Founders of Sigma Pi(left to right): Rolin Rosco James, William Raper Kennedy, James Thompson Kingsbury, George Martin Patterson.
Our Mission: To advance man’s quest for excellence
Our Creed: I believe in Sigma Pi, a Fellowship of kindred minds, united in Brotherhood to advance Truth and Justice, to promote Scholarship, to encourage Chivalry, to diffuse Culture, and to develop Character, in the Service of God and Man; and I will strive to make real the Fraternity's ideals in my own daily life.
On January 26, 1897, Miss Charlotte N. Malotte, a professor of Latin and French at Vincennes University, spoke on the subject of 'College Fraternities' which sparked the interest of several students.

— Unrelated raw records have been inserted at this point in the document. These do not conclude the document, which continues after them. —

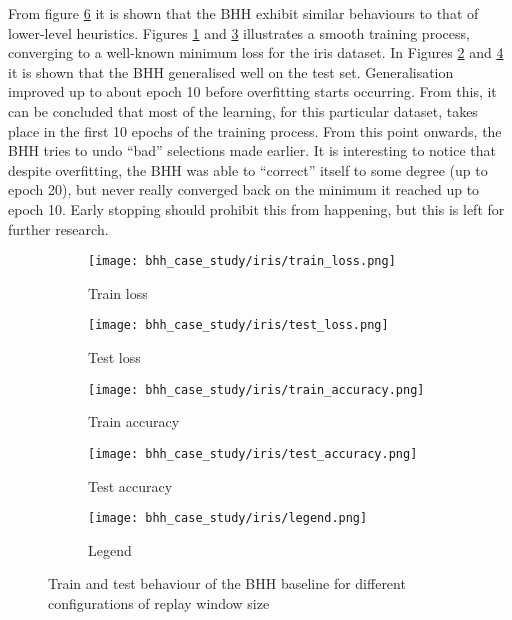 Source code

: From figure \ref{fig:results:case_study:iris:metric_plots} it is shown that the \Acs{BHH} exhibit similar behaviours to that of lower-level heuristics. Figures \ref{fig:results:case_study:iris:train:loss} and \ref{fig:results:case_study:iris:train:accuracy} illustrates a smooth training process, converging to a well-known minimum loss for the iris dataset. In Figures \ref{fig:results:case_study:iris:test:loss} and \ref{fig:results:case_study:iris:test:accuracy} it is shown that the \Acs{BHH} generalised well on the test set. Generalisation improved up to about epoch 10 before overfitting starts occurring. From this, it can be concluded that most of the learning, for this particular dataset, takes place in the first 10 epochs of the training process. From this point onwards, the \Acs{BHH} tries to undo ``bad'' selections made earlier. It is interesting to notice that despite overfitting, the \Acs{BHH} was able to ``correct'' itself to some degree (up to epoch 20), but never really converged back on the minimum it reached up to epoch 10. Early stopping should prohibit this from happening, but this is left for further research.

\begin{figure}[htbp]
      \begin{subfigure}{0.49\textwidth}
            \centering
            \texttt{[image: bhh\_case\_study/iris/train\_loss.png]}
            \caption{Train loss}
            \label{fig:results:case_study:iris:train:loss}
      \end{subfigure}
      \begin{subfigure}{0.49\textwidth}
            \centering
            \texttt{[image: bhh\_case\_study/iris/test\_loss.png]}
            \caption{Test loss}
            \label{fig:results:case_study:iris:test:loss}
      \end{subfigure}
      \par\bigskip
      \begin{subfigure}{0.49\textwidth}
            \centering
            \texttt{[image: bhh\_case\_study/iris/train\_accuracy.png]}
            \caption{Train accuracy}
            \label{fig:results:case_study:iris:train:accuracy}
      \end{subfigure}
      \begin{subfigure}{0.49\textwidth}
            \centering
            \texttt{[image: bhh\_case\_study/iris/test\_accuracy.png]}
            \caption{Test accuracy}
            \label{fig:results:case_study:iris:test:accuracy}
      \end{subfigure}
      \par\bigskip
      \begin{subfigure}{\textwidth}
            \centering
            \texttt{[image: bhh\_case\_study/iris/legend.png]}
            \caption{Legend}
            \label{fig:results:case_study:iris:legend}
      \end{subfigure}
      \par\bigskip
      \caption{Train and test behaviour of the \Ac{BHH} baseline for different configurations of replay window size}
      \label{fig:results:case_study:iris:metric_plots}
\end{figure}

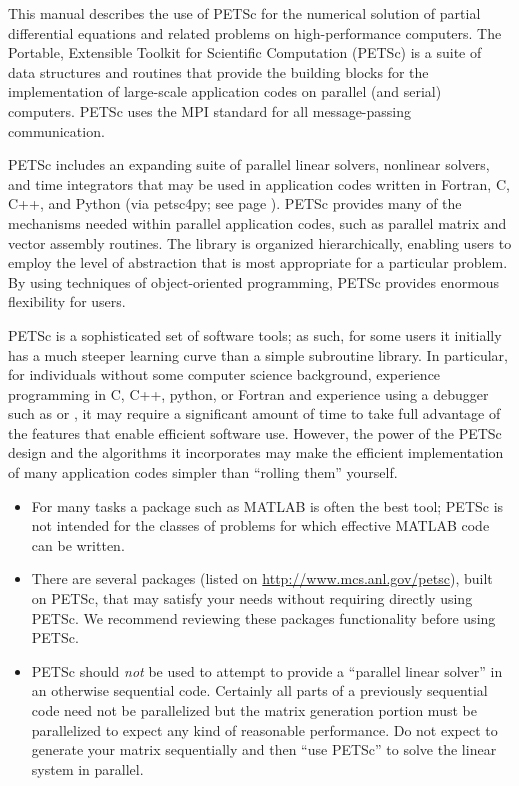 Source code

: 
%
%

\medskip \medskip
This manual describes the use of PETSc for the numerical solution
of partial differential equations and related problems
on high-performance computers.  The
Portable, Extensible Toolkit for Scientific Computation (PETSc) is a
suite of data structures and routines that provide the building
blocks for the implementation of large-scale application codes on parallel
(and serial) computers.  PETSc uses the MPI standard for all
message-passing communication.

PETSc includes an expanding suite of parallel linear solvers, nonlinear
solvers, and time integrators that may be
used in application codes written in Fortran, C, C++, and Python (via petsc4py; see page \pageref{petsc4py}).  PETSc
provides many of the mechanisms needed within parallel application
codes, such as parallel matrix and vector assembly routines. The library is
organized hierarchically, enabling users to employ the level of
abstraction that is most appropriate for a particular problem. By
using techniques of object-oriented programming, PETSc provides
enormous flexibility for users.

PETSc is a sophisticated set of software tools; as such, for some
users it initially has a much steeper learning curve than a simple
subroutine library. In particular, for individuals without some
computer science background, experience programming in C, C++, python, or Fortran and experience using a debugger such as  or , it
may require a significant amount of time to take full advantage of the
features that enable efficient software use.  However, the power of
the PETSc design and the algorithms it incorporates may make the efficient
implementation of many application codes simpler than ``rolling
them'' yourself.
\begin{itemize}
\item  For many tasks a package such as MATLAB is often the best tool; PETSc is not
intended for the classes of problems for which effective MATLAB code
can be written.
\item There are several packages (listed on \href{http://www.mcs.anl.gov/petsc}{http://www.mcs.anl.gov/petsc}),
built on PETSc, that may satisfy your needs without requiring directly using PETSc. We recommend reviewing these packages
functionality before using PETSc.
\item PETSc should {\em not} be used to attempt to provide
a ``parallel linear solver'' in an otherwise sequential code.
Certainly all parts of a previously sequential code need not be parallelized but the
matrix generation portion must be parallelized to expect any kind of reasonable performance.
Do not expect to generate your matrix sequentially and then ``use PETSc'' to solve
the linear system in parallel.
\end{itemize}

Then, on the afternoon of February 26, a new fraternity had its first meeting. When, after a long session, the meeting adjourned, a literary society had been born, though it was yet unnamed.
The founders of the Fraternity were William Raper Kennedy, James Thompson Kingsbury, George Martin Patterson, and Rolin Rosco James. The first three were seniors; James was a freshman.
Samuel and Maurice Bayard were the first initiates. They were made members of the Fraternity before a name was selected or a constitution adopted. At the Bayard house, where the first meetings were held, the constitution was written and the first ritual was developed and used in the loft of the family's carriage house.
According to history, the mother of the first two initiates, Mrs. Bayard, took a deep interest in the organization and used her influence to steer Tau Phi Delta in the right direction. On one occasion she entered the library of her home to find a meeting of the Fraternity in progress. The business of the hour was the adoption of an appropriate motto. No satisfactory agreement on the subject had been reached. Taking a volume of Robert Browning's poems from a shelf, she turned to 'A Death In The Desert', and read:
Progress, man's distinctive mark alone, Not God's, and not the beasts'; God is, they are. Man partly is and wholly hopes to be.
Thus, the motto had been found.
Tau Phi Delta was hardly a fraternity chapter, as that term is now understood. Rather, it was a combination of the fraternity idea and the old style literary society, the like of which flourished in almost every college in the United States in the 19th century. However, Tau Phi Delta possessed the characteristics of a fraternity chapter. It was strictly secret and possessed a password and a grip and included an initiation ritual. Its badge was a simple black shield, with a border of gold, upon which were displayed the Greek letters ΤΦΔ. The colors were black and gold, and the red clover was the official flower.
In the winter of 1903-04 the Fraternity ceased to meet in the college building and rented a small cottage at 110 South Third Street in Vincennes. This building was occupied until the end of the college year and is considered the first chapter house occupied by the Fraternity.
Tau Phi Delta first began to show signs of expansion in about 1904-05. The beginning of the college year found three members of the Fraternity attending the University of Illinois and seven at Indiana University. In May, 1905, the members at Indiana effected an organization and petitioned the Vincennes chapter for authority to establish a second chapter there. The petition was denied. The members felt the proposed chapter would be unable to compete with the fraternities on the state university campus. During that year also, the organization first began to officially call itself a fraternity, and steps were taken toward incorporation under the laws of Indiana.
February 11, 1907, is a significant date in the Fraternity's history. It was then the members last assembled as Tau Phi Delta and first assumed the name of Sigma Pi Fraternity of the United States. Soon after the name change, Sigma Pi embarked on a program of establishing chapters on other campuses.
In 1984, the Fraternity again changed its name. At the 37th Biennial Convocation, Sigma Pi became an international fraternity by accepting its first Canadian chapter. This international status required the Fraternity to become Sigma Pi Fraternity, International. Today, Sigma Pi is comprised of 123 active chapters, 6 colonies, over 95,000 alumni.